The Ely Central property consists of more than 490 acres. Years before, in the early days of the camp, it had been passed over by the geologists and promoters who selected the ground for the Nevada Consolidated, Giroux and Cumberland-Ely, because it was covered by a non-mineralized formation called rhyolite. As development work progressed and the enormous value of the surrounding mines was disclosed, it dawned on their owners that they might have made a mistake and that it would be just as well to obtain possession of the Ely Central property.

The ground was especially valuable to the Nevada Consolidated, if for no other reason, as mere acreage to connect up and make compact the properties owned by them. The second demonstration of their bad judgment was the fact that, having planned to mine the Copper Flat ore-body by the steam-shovel method, they overlooked the value of the Ely Central property as affording them the only practical means of access to the lower levels of that pit for operation by the steam shovels.

Investigation had disclosed to me that the evidence which had been adduced by mine developments on neighboring properties was all in favor of copper ore underlying the Ely Central area. The rhyolite, which covered Ely Central, was a "flow," covering the ore, and not a "dyke," coming up from below and cutting it off.

Why was the property idle? Inquiry revealed that the Ely Central Copper Company was $89,000 in debt, and that a pre-panic effort to finance the corporation for deep mine development had failed. The panic of 1907-8 had crimped the promoters and they could not go ahead.

The Scheftels corporation entered into negotiations with the Pheby brothers and O. A. Turner, who held the control, for all the stock of the Ely Central company that was owned by them. During the progress of negotiations, early in July, 1909, I heard that the Guggenheims and W. B. Thompson were very much put out to learn that the Scheftels company was about to finance the company. They had belittled the value of the property, as would-be buyers are prone to do the world over.

Before I entered upon the scene the Pheby brothers had found themselves objects of persistent and mysterious attacks. Their credit was assailed in every quarter and they found themselves ambushed and bushwhacked in every move they made. They were forced into a position where it was believed they would accept anything that might be offered them for their interest in Ely Central. As fate would have it, the Scheftels company entered the race at this psychological moment.

Summed up, the Scheftels company actually contracted for 1,280,571 shares out of 1,600,000, which represented the increased capitalization for a total sum of $1,158,916, or at an average price of 90½ cents per share. The time allowed for the payment of all the money was nine months, stipulated payments being agreed upon at regular intervals in between. The immediate effect of the arrangement was this: A dormant property, in debt and lying fallow, was metamorphosed into a going concern with good prospects of soon becoming a proved great copper mine, with an assured income to defray the expenses of deep mine development on a large scale, and a market career ahead of it that might be expected to match any that had preceded it in the Ely district from the standpoint of public interest.

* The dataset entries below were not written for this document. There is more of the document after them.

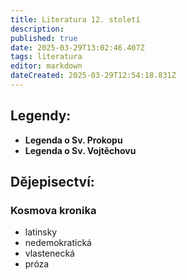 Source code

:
 ```yaml
---
title: Literatura 12. století
description: 
published: true
date: 2025-03-29T13:02:46.407Z
tags: literatura
editor: markdown
dateCreated: 2025-03-29T12:54:18.831Z
---
```


## Legendy:
- **Legenda o Sv. Prokopu**
- **Legenda o Sv. Vojtěchovu**

## Dějepisectví:
### Kosmova kronika
- latinsky
- nedemokratická
- vlastenecká
- próza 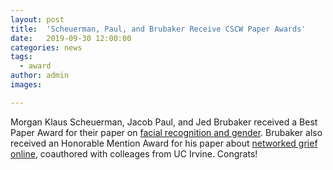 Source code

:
 ```yaml
---
layout: post
title:  'Scheuerman, Paul, and Brubaker Receive CSCW Paper Awards'
date:   2019-09-30 12:00:00
categories: news
tags:
  - award
author: admin
images:

---
```

Morgan Klaus Scheuerman, Jacob Paul, and Jed Brubaker received a Best Paper Award for their paper on [facial recognition and gender](https://cmci.colorado.edu/idlab/assets/bibliography/pdf/Scheuerman2019-cscw-gender.pdf). Brubaker also received an Honorable Mention Award for his paper about [networked grief online](https://cmci.colorado.edu/idlab/assets/bibliography/pdf/Brubaker2019-cscw-orienting.pdf), coauthored with colleages from UC Irvine. Congrats!
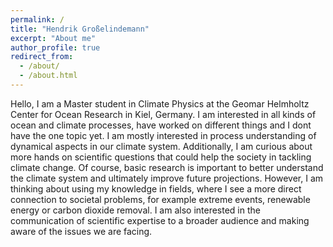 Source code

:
 ```yaml
---
permalink: /
title: "Hendrik Großelindemann"
excerpt: "About me"
author_profile: true
redirect_from: 
  - /about/
  - /about.html
---
```


Hello, I am a Master student in Climate Physics at the Geomar Helmholtz Center for Ocean Research in Kiel, Germany. I am interested in all kinds of ocean and climate processes, have worked on different things and I dont have the one topic yet. I am mostly interested in process understanding of dynamical aspects in our climate system. Additionally, I am curious about more hands on scientific questions that could help the society in tackling climate change. Of course, basic research is important to better understand the climate system and ultimately improve future projections. However, I am thinking about using my knowledge in fields, where I see a more direct connection to societal problems, for example extreme events, renewable energy or carbon dioxide removal. I am also interested in the communication of scientific expertise to a broader audience and making aware of the issues we are facing.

During the progress of the negotiations the stock sold up to $1 per share. The selling for Philadelphia account of a large block of stock in the open market dropped the price back, of a sudden, to 50 cents. The Scheftels company bought stock on this break and urged its customers to do likewise. On the day the deal was concluded the market had rallied to 75 cents. Fully six weeks before the deal was arranged the Scheftels Market Letter and the Mining Financial News had begun to urge the purchase of the stock. The Scheftels organization was not hoggish. The establishment was willing that the public should get in on the cellar floor. There were nearly 300,000 shares outstanding, which the Scheftels corporation had not corralled in its contract.

Readers of the Market Letter and the Mining Financial News fell over one another to get in on the good thing. Therein they were wise. By early September the price had advanced in the market to $1. The Scheftels publicity was strong in favor of the stock. But it had not yet put on full steam. It was waiting for an engineer's report to make doubly sure it was right.

Col. Wm. A. Farish, a mining engineer of many years' experience and a man with a high reputation throughout the whole of the Western mining country, had been sent by the Scheftels company to make a report on the Ely Central. Years before Colonel Farish had reported on the Nevada Consolidated properties and outlined the very methods now being used for recovering its ores. But Colonel Farish had been ahead of his time, and the capitalists in whose interest he was acting were not prepared for such a radical step in advance of the then-existing methods, nor to believe that copper ores of such low grade could be mined at a profit, especially 140 miles from the nearest railroad. Times and conditions changed, and the 140 miles were spanned by a well-equipped rail connection.